[What is needed]
Reproduce the line that holds "- datetime,dat" together with all the lines after it up to the end of the entries.

[Saved data entries]

Segment Open

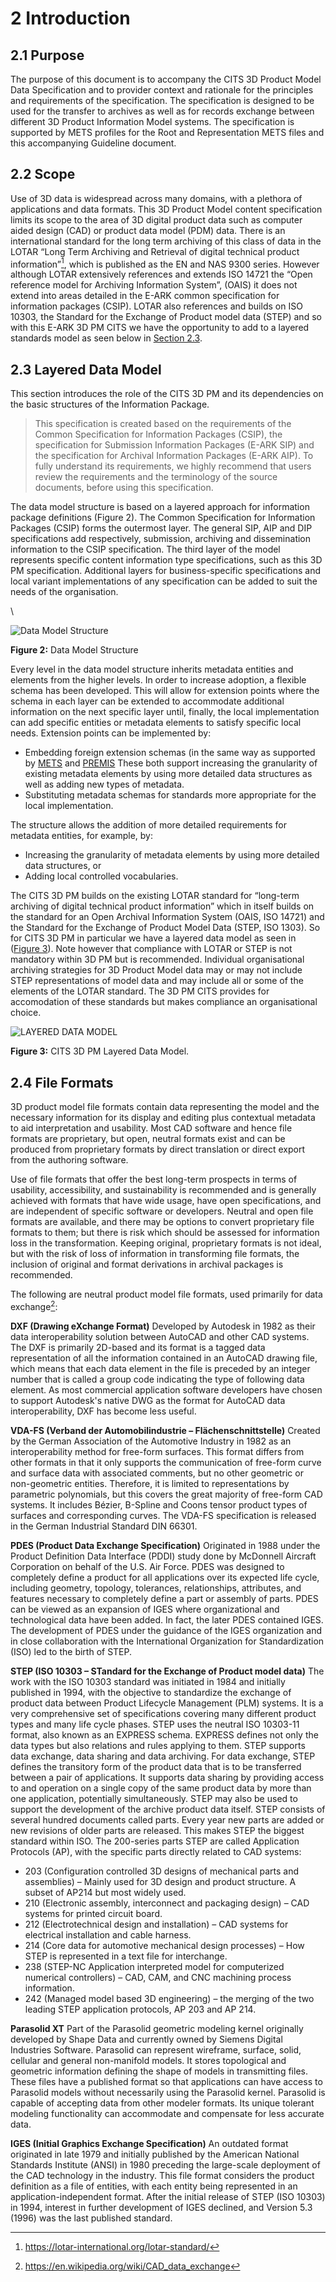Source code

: # 2 Introduction

<a name="Section 2.1"><a/>

## 2.1 Purpose
The purpose of this document is to accompany the CITS 3D Product Model Data Specification and to provider context and rationale for the principles and requirements of the specification. The specification is designed to be used for the transfer to archives as well as for records exchange between different 3D Product Information Model  systems. The specification is supported by METS profiles for the Root and Representation METS files and this accompanying Guideline document.

<a name="Section 2.2"><a/>

## 2.2 Scope
Use of 3D data is widespread across many domains, with a plethora of applications and data formats. This 3D Product Model  content specification limits its scope to the area of 3D digital product data such as computer aided design (CAD) or product data model (PDM) data. There is an international standard for the long term archiving of this class of data in the LOTAR “Long Term Archiving and Retrieval of digital technical product information”[^1],  which is published as the EN and NAS 9300 series. However although LOTAR extensively references and  extends ISO 14721 the “Open reference model for Archiving Information System”, (OAIS) it does not extend into areas detailed in the E-ARK common specification for information packages (CSIP). LOTAR also references and builds on ISO 10303, the Standard for the Exchange of Product model data (STEP) and so with this E-ARK 3D PM CITS we have the opportunity to add to a layered standards model as seen below in [Section 2.3](#Section2.2).

<a name="Section 2.3"><a/>

## 2.3 Layered Data Model
This section introduces the role of the CITS 3D PM and its dependencies on the basic structures of the Information Package.

> This specification is created based on the requirements of the Common Specification for Information Packages (CSIP),  the specification for Submission Information Packages (E-ARK SIP) and the specification for Archival Information Packages (E-ARK AIP). To fully understand its requirements, we highly recommend that users review the requirements and the terminology of the source documents, before using this specification.

The data model structure is based on a layered approach for information package definitions (Figure 2). The Common Specification for Information Packages (CSIP) forms the outermost layer. The general SIP, AIP and DIP specifications add respectively, submission, archiving and dissemination information to the CSIP specification. The third layer of the model represents specific content information type specifications, such as this 3D PM specification. Additional layers for business-specific specifications and local variant implementations of any specification can be added to suit the needs of the organisation.

<a name="fig2"></a>\

![Data Model Structure](/specification/figs/fig_2_data_model_structure.svg "Data Model Structure")

**Figure 2:** Data Model Structure

Every level in the data model structure inherits metadata entities and elements from the higher levels. In order to increase adoption, a flexible schema has been developed. This will allow for extension points where the schema in each layer can be extended to accommodate additional information on the next specific layer until, finally, the local implementation can add specific entities or metadata elements to satisfy specific local needs. Extension points can be implemented by:

+ Embedding foreign extension schemas (in the same way as supported by [METS](http://www.loc.gov/standards/mets/) and  [PREMIS](http://www.loc.gov/standards/premis/) These both support increasing the granularity of existing metadata elements by using more detailed data structures as well as adding new types of metadata.
+ Substituting metadata schemas for standards more appropriate for the local implementation. 

The structure allows the addition of more detailed requirements for metadata entities, for example, by:
+ Increasing the granularity of metadata elements by using more detailed data structures, or 
+ Adding local controlled vocabularies.

The CITS 3D PM builds on the existing LOTAR standard for “long-term archiving of digital technical product information”  which in itself builds on the standard for an Open Archival Information System (OAIS, ISO 14721) and the Standard for the Exchange of Product Model Data (STEP, ISO 1303). So for CITS 3D PM in particular we have a layered data model as seen in  ([Figure 3](#fig3)). Note however that compliance with LOTAR or STEP is not mandatory within 3D PM but is recommended. Individual organisational archiving strategies for 3D Product Model data may or may not include STEP representations of model data and may include all or some of the elements of the LOTAR standard. The 3D PM CITS provides for accomodation of these standards but makes compliance an organisational choice.

<a name="fig3"></a>
![LAYERED DATA MODEL](/specification/figs/fig_3_layered_data_model.svg "CITS #DPM Layered Data Model.")

**Figure 3:** CITS 3D PM Layered Data Model.

[^1]: https://lotar-international.org/lotar-standard/

## 2.4 File Formats
3D product model file formats contain data representing the model and the necessary information for its display and editing plus contextual metadata to aid interpretation and usability. Most CAD software and hence file formats are proprietary, but open, neutral formats exist and can be produced from proprietary formats by direct translation or direct export from the authoring software. 

Use of file formats that offer the best long-term prospects in terms of usability, accessibility, and sustainability is recommended and is generally achieved  with formats that have wide usage, have open specifications, and are independent of specific software or developers. Neutral and open file formats are available, and there may be options to convert proprietary file formats to them; but there is risk which should be assessed for information loss in the transformation. Keeping original, proprietary formats is not ideal, but with the risk of loss of information in transforming file formats, the inclusion of original and format derivations in archival packages is recommended. 

The following are neutral product model file formats, used primarily for data exchange[^2]:

[^2]: https://en.wikipedia.org/wiki/CAD_data_exchange

**DXF (Drawing eXchange Format)**
Developed by Autodesk in 1982 as their data interoperability solution between AutoCAD and other CAD systems. The DXF is primarily 2D-based and its format is a tagged data representation of all the information contained in an AutoCAD drawing file, which means that each data element in the file is preceded by an integer number that is called a group code indicating the type of following data element. As most commercial application software developers have chosen to support Autodesk's native DWG as the format for AutoCAD data interoperability, DXF has become less useful.

**VDA-FS (Verband der Automobilindustrie – Flächenschnittstelle)**
Created by the German Association of the Automotive Industry in 1982 as an interoperability method for free-form surfaces. This format differs from other formats in that it only supports the communication of free-form curve and surface data with associated comments, but no other geometric or non-geometric entities. Therefore, it is limited to representations by parametric polynomials, but this covers the great majority of free-form CAD systems. It includes Bézier, B-Spline and Coons tensor product types of surfaces and corresponding curves. The VDA-FS specification is released in the German Industrial Standard DIN 66301.

**PDES (Product Data Exchange Specification)**
Originated in 1988 under the Product Definition Data Interface (PDDI) study done by McDonnell Aircraft Corporation on behalf of the U.S. Air Force. PDES was designed to completely define a product for all applications over its expected life cycle, including geometry, topology, tolerances, relationships, attributes, and features necessary to completely define a part or assembly of parts. PDES can be viewed as an expansion of IGES where organizational and technological data have been added. In fact, the later PDES contained IGES. The development of PDES under the guidance of the IGES organization and in close collaboration with the International Organization for Standardization (ISO) led to the birth of STEP.

**STEP (ISO 10303 – STandard for the Exchange of Product model data)**
The work with the ISO 10303 standard was initiated in 1984 and initially published in 1994, with the objective to standardize the exchange of product data between Product Lifecycle Management (PLM) systems. It is a very comprehensive set of specifications covering many different product types and many life cycle phases. STEP uses the neutral ISO 10303-11 format, also known as an EXPRESS schema. EXPRESS defines not only the data types but also relations and rules applying to them. STEP supports data exchange, data sharing and data archiving. For data exchange, STEP defines the transitory form of the product data that is to be transferred between a pair of applications. It supports data sharing by providing access to and operation on a single copy of the same product data by more than one application, potentially simultaneously. STEP may also be used to support the development of the archive product data itself. STEP consists of several hundred documents called parts. Every year new parts are added or new revisions of older parts are released. This makes STEP the biggest standard within ISO. The 200-series parts STEP are called Application Protocols (AP), with the specific parts directly related to CAD systems:
-	203 (Configuration controlled 3D designs of mechanical parts and assemblies) – Mainly used for 3D design and product structure. A subset of AP214 but most widely used.
-	210 (Electronic assembly, interconnect and packaging design) – CAD systems for printed circuit board.
-	212 (Electrotechnical design and installation) – CAD systems for electrical installation and cable harness.
-	214 (Core data for automotive mechanical design processes) – How STEP is represented in a text file for interchange.
-	238 (STEP-NC Application interpreted model for computerized numerical controllers) – CAD, CAM, and CNC machining process information.
-	242 (Managed model based 3D engineering) – the merging of the two leading STEP application protocols, AP 203 and AP 214.

**Parasolid XT**
Part of the Parasolid geometric modeling kernel originally developed by Shape Data and currently owned by Siemens Digital Industries Software. Parasolid can represent wireframe, surface, solid, cellular and general non-manifold models. It stores topological and geometric information defining the shape of models in transmitting files. These files have a published format so that applications can have access to Parasolid models without necessarily using the Parasolid kernel. Parasolid is capable of accepting data from other modeler formats. Its unique tolerant modeling functionality can accommodate and compensate for less accurate data.

**IGES (Initial Graphics Exchange Specification)**
An outdated format originated in late 1979 and initially published by the American National Standards Institute (ANSI) in 1980 preceding the large-scale deployment of the CAD technology in the industry. This file format considers the product definition as a file of entities, with each entity being represented in an application-independent format. After the initial release of STEP (ISO 10303) in 1994, interest in further development of IGES declined, and Version 5.3 (1996) was the last published standard.
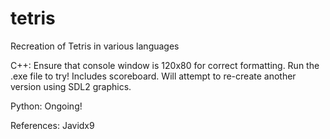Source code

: # tetris
Recreation of Tetris in various languages

C++: Ensure that console window is 120x80 for correct formatting.
     Run the .exe file to try! Includes scoreboard.
     Will attempt to re-create another version using SDL2 graphics.

Python: Ongoing!

References: Javidx9
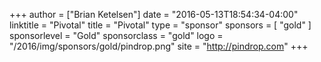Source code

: +++
author = ["Brian Ketelsen"]
date = "2016-05-13T18:54:34-04:00"
linktitle = "Pivotal"
title = "Pivotal"
type = "sponsor"
sponsors = [ "gold" ] 
sponsorlevel = "Gold"
sponsorclass = "gold"
logo = "/2016/img/sponsors/gold/pindrop.png"
site = "http://pindrop.com"
+++
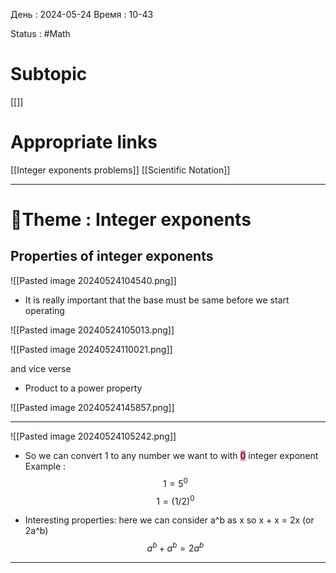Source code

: День : 2024-05-24 
Время : 10-43

Status : #Math  

# Subtopic
[[]]
# Appropriate links

[[Integer exponents problems]]
[[Scientific Notation]]

---

# 📏Theme : Integer exponents

## Properties of integer exponents

![[Pasted image 20240524104540.png]]

- It is really important that the base must be same before we start operating 

![[Pasted image 20240524105013.png]]

![[Pasted image 20240524110021.png]]

and vice verse 

- Product to a power property

![[Pasted image 20240524145857.png]]



---
![[Pasted image 20240524105242.png]]
- So we can convert 1 to any number we want to with <mark style="background: #FF5582A6;">0</mark> integer exponent
    Example :
	$$1 = 5^0$$
	$$1 = (1/2)^0$$
  

- Interesting properties: 
here we can consider a^b as x 
so x + x = 2x (or 2a^b)
	 $$a^b+a^b = 2a^b$$

---
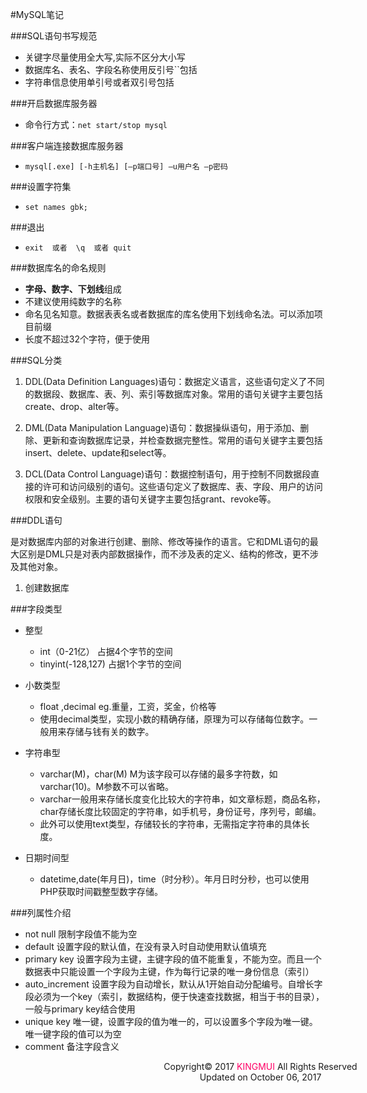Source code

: #MySQL笔记

###SQL语句书写规范

- 关键字尽量使用全大写,实际不区分大小写
- 数据库名、表名、字段名称使用反引号``包括
- 字符串信息使用单引号或者双引号包括

###开启数据库服务器

  - 命令行方式：`net start/stop mysql`

###客户端连接数据库服务器

  - `mysql[.exe] [-h主机名] [–p端口号] –u用户名 –p密码`

###设置字符集

  - `set names gbk;`

###退出

  - `exit  或者  \q  或者 quit`

###数据库名的命名规则

  - **字母、数字、下划线**组成
  - 不建议使用纯数字的名称
  - 命名见名知意。数据表表名或者数据库的库名使用下划线命名法。可以添加项目前缀
  - 长度不超过32个字符，便于使用

###SQL分类

1. DDL(Data Definition Languages)语句：数据定义语言，这些语句定义了不同的数据段、数据库、表、列、索引等数据库对象。常用的语句关键字主要包括create、drop、alter等。

2. DML(Data Manipulation Language)语句：数据操纵语句，用于添加、删除、更新和查询数据库记录，并检查数据完整性。常用的语句关键字主要包括insert、delete、update和select等。

3. DCL(Data Control Language)语句：数据控制语句，用于控制不同数据段直接的许可和访问级别的语句。这些语句定义了数据库、表、字段、用户的访问权限和安全级别。主要的语句关键字主要包括grant、revoke等。

###DDL语句

是对数据库内部的对象进行创建、删除、修改等操作的语言。它和DML语句的最大区别是DML只是对表内部数据操作，而不涉及表的定义、结构的修改，更不涉及其他对象。

1. 创建数据库



###字段类型

  - 整型
    - int（0-21亿）  占据4个字节的空间
    - tinyint(-128,127)  占据1个字节的空间

  - 小数类型
    - float  ,decimal       eg.重量，工资，奖金，价格等
    - 使用decimal类型，实现小数的精确存储，原理为可以存储每位数字。一般用来存储与钱有关的数字。

  - 字符串型
    - varchar(M)，char(M)  M为该字段可以存储的最多字符数，如varchar(10)。M参数不可以省略。
    - varchar一般用来存储长度变化比较大的字符串，如文章标题，商品名称，char存储长度比较固定的字符串，如手机号，身份证号，序列号，邮编。
    - 此外可以使用text类型，存储较长的字符串，无需指定字符串的具体长度。

  - 日期时间型
    - datetime,date(年月日)，time（时分秒）。年月日时分秒，也可以使用PHP获取时间戳整型数字存储。

###列属性介绍

  - not null 限制字段值不能为空
  - default 设置字段的默认值，在没有录入时自动使用默认值填充
  - primary key 设置字段为主键，主键字段的值不能重复，不能为空。而且一个数据表中只能设置一个字段为主键，作为每行记录的唯一身份信息（索引）
  - auto_increment 设置字段为自动增长，默认从1开始自动分配编号。自增长字段必须为一个key（索引，数据结构，便于快速查找数据，相当于书的目录），一般与primary key结合使用
  - unique key 唯一键，设置字段的值为唯一的，可以设置多个字段为唯一键。唯一键字段的值可以为空
  - comment 备注字段含义

<div style="width:800px;text-align:center;">
Copyright© 2017 <a style="text-decoration: none;color: #FF0066;" href="https://github.com/kingmui" target="_blank">KINGMUI</a> All Rights Reserved<br />Updated on October 06, 2017
</div>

Segment Closed

[Task solution]
    - datetime,date(年月日)，time（时分秒）。年月日时分秒，也可以使用PHP获取时间戳整型数字存储。

###列属性介绍

  - not null 限制字段值不能为空
  - default 设置字段的默认值，在没有录入时自动使用默认值填充
  - primary key 设置字段为主键，主键字段的值不能重复，不能为空。而且一个数据表中只能设置一个字段为主键，作为每行记录的唯一身份信息（索引）
  - auto_increment 设置字段为自动增长，默认从1开始自动分配编号。自增长字段必须为一个key（索引，数据结构，便于快速查找数据，相当于书的目录），一般与primary key结合使用
  - unique key 唯一键，设置字段的值为唯一的，可以设置多个字段为唯一键。唯一键字段的值可以为空
  - comment 备注字段含义

<div style="width:800px;text-align:center;">
Copyright© 2017 <a style="text-decoration: none;color: #FF0066;" href="https://github.com/kingmui" target="_blank">KINGMUI</a> All Rights Reserved<br />Updated on October 06, 2017
</div>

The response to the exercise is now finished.